=== Begin Enclosure ===

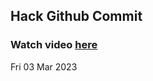 
 ## Hack Github Commit 
 ### Watch video <a href="https://www.youtube.com">here</a> 
 Fri 03 Mar 2023 

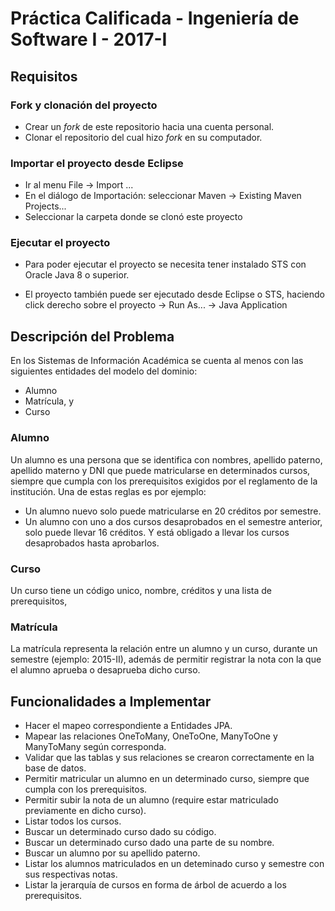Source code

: # Práctica Calificada - Ingeniería de Software I - 2017-I #

## Requisitos ##

### Fork y clonación del proyecto ###
* Crear un _fork_ de este repositorio hacia una cuenta personal.
* Clonar el repositorio del cual hizo _fork_ en su computador.

### Importar el proyecto desde Eclipse ###

* Ir al menu File -> Import ...
* En el diálogo de Importación: seleccionar Maven -> Existing Maven Projects...
* Seleccionar la carpeta donde se clonó este proyecto

### Ejecutar el proyecto ###

* Para poder ejecutar el proyecto se necesita tener instalado STS con Oracle Java 8 o superior.

* El proyecto también puede ser ejecutado desde Eclipse o STS, haciendo click derecho sobre el proyecto -> Run As... -> Java Application

## Descripción del Problema ##

En los Sistemas de Información Académica se cuenta al menos con las siguientes entidades del modelo del dominio:

* Alumno
* Matrícula, y
* Curso

### Alumno ###
Un alumno es una persona que se identifica con nombres, apellido paterno, apellido materno y DNI que puede matricularse en determinados cursos,
siempre que cumpla con los prerequisitos exigidos por 
el reglamento de la institución. Una de estas reglas es por ejemplo:

* Un alumno nuevo solo puede matricularse en 20 créditos por semestre.
* Un alumno con uno a dos cursos desaprobados en el semestre anterior, solo puede llevar 16 créditos. Y está obligado a llevar los cursos desaprobados hasta aprobarlos.

### Curso ###
Un curso tiene un código unico, nombre, créditos y una lista de prerequisitos, 

### Matrícula ###
La matrícula representa la relación entre un alumno y un curso, durante un semestre (ejemplo: 2015-II), además de permitir registrar
la nota con la que el alumno aprueba o desaprueba dicho curso.

## Funcionalidades a Implementar ##
* Hacer el mapeo correspondiente a Entidades JPA.
* Mapear las relaciones OneToMany, OneToOne, ManyToOne y ManyToMany según corresponda.
* Validar que las tablas y sus relaciones se crearon correctamente en la base de datos.
* Permitir matricular un alumno en un determinado curso, siempre que cumpla con los prerequisitos.
* Permitir subir la nota de un alumno (require estar matriculado previamente en dicho curso).
* Listar todos los cursos.
* Buscar un determinado curso dado su código.
* Buscar un determinado curso dado una parte de su nombre.
* Buscar un alumno por su apellido paterno.
* Listar los alumnos matriculados en un deteminado curso y semestre con sus respectivas notas.
* Listar la jerarquía de cursos en forma de árbol de acuerdo a los prerequisitos.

=== End Enclosure ===

Requirement: Wherever the string "Buscar" appears in a line above, copy that line.

Problem solution:
* Buscar un determinado curso dado su código.
* Buscar un determinado curso dado una parte de su nombre.
* Buscar un alumno por su apellido paterno.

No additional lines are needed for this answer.